## Prompt
Scan the entries and state how many lines contain "Advanced". Write no other text.

(Material provided begins)

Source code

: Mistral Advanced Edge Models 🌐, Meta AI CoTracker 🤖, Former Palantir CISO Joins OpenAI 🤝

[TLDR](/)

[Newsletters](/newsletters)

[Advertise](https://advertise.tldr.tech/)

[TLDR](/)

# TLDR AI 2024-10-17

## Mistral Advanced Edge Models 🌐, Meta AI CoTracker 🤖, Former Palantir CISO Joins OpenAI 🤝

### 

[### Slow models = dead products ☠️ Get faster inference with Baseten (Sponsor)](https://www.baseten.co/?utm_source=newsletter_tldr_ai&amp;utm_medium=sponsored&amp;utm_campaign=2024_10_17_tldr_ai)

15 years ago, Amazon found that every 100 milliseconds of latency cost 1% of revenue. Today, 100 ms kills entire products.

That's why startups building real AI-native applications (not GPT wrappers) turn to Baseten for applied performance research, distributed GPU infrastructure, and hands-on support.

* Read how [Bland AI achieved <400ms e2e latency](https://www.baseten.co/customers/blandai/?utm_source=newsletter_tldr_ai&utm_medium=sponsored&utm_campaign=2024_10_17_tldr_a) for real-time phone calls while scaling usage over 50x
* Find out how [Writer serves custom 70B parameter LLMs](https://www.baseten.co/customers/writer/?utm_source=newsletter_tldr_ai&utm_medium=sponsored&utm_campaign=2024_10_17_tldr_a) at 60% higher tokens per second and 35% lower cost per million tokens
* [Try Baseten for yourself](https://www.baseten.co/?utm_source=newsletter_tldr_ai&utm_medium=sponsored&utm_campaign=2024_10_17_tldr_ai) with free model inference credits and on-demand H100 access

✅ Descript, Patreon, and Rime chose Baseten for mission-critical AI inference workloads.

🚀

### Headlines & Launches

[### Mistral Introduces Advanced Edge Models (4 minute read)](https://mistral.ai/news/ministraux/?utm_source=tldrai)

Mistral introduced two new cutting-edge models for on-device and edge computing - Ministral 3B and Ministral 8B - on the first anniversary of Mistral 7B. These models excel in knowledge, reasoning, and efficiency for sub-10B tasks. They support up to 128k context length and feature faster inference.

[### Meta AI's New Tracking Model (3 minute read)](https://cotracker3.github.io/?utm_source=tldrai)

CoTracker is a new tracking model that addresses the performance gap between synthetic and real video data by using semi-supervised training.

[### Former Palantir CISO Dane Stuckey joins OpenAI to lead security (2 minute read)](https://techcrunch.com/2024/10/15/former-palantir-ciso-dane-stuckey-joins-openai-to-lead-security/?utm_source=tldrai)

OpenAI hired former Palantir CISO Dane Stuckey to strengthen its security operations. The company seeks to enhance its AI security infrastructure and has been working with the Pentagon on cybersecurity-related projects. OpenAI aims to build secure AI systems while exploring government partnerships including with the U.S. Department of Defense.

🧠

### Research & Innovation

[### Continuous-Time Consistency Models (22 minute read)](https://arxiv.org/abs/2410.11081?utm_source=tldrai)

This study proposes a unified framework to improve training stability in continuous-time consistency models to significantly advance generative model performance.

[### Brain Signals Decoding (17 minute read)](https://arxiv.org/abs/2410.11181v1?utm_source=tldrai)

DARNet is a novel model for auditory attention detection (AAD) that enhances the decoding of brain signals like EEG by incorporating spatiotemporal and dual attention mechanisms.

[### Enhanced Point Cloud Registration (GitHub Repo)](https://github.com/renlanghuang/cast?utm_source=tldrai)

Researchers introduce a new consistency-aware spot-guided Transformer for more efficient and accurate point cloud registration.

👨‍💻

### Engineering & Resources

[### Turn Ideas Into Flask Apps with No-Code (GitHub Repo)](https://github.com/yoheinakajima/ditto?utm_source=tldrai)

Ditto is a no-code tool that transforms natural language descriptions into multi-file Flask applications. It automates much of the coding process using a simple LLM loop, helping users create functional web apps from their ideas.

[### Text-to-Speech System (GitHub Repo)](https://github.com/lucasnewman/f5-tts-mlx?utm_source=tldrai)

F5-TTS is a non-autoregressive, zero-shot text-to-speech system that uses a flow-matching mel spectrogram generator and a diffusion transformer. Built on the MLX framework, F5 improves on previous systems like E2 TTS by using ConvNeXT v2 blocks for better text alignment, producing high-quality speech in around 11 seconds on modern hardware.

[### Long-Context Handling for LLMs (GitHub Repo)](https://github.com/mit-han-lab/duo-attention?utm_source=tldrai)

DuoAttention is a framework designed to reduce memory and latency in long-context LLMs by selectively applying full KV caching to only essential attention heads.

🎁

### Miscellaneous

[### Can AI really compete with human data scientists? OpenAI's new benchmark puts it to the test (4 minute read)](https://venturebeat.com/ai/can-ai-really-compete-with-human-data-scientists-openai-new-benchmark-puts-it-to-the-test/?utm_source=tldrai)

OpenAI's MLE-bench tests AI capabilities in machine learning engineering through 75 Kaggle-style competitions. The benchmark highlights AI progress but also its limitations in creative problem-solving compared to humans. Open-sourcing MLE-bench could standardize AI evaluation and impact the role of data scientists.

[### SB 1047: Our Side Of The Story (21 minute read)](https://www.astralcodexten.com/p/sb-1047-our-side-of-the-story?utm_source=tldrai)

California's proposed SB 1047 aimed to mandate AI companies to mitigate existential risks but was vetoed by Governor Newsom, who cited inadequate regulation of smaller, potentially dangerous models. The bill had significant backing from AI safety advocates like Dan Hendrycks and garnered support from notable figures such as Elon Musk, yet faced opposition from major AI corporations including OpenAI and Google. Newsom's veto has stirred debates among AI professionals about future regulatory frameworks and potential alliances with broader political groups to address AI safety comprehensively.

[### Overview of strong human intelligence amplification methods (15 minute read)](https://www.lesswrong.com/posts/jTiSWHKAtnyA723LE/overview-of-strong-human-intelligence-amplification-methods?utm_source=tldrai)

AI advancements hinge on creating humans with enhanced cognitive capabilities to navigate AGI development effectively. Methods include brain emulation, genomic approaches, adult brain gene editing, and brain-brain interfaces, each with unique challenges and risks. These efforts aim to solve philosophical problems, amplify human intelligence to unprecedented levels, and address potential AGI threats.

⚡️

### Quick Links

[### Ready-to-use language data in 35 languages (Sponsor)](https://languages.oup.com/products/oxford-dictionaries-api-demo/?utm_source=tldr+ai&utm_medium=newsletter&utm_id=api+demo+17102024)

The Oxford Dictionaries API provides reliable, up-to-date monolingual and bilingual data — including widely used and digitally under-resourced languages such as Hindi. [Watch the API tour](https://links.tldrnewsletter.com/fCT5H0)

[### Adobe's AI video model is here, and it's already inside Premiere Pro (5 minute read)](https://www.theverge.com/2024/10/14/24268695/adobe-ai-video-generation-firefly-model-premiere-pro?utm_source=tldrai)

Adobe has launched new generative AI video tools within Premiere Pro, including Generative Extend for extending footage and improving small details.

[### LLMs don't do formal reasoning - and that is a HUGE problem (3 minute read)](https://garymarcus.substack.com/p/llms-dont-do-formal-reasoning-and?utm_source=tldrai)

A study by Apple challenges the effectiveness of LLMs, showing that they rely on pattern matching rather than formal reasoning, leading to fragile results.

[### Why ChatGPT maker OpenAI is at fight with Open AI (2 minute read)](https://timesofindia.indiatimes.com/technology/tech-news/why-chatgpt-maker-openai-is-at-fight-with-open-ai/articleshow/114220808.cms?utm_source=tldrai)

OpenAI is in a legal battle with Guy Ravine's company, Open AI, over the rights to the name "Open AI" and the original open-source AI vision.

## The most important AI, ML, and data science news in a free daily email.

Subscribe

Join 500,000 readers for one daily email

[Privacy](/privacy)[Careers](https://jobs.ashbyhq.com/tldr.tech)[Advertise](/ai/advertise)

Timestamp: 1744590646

(Material provided ends)

## Answer below
3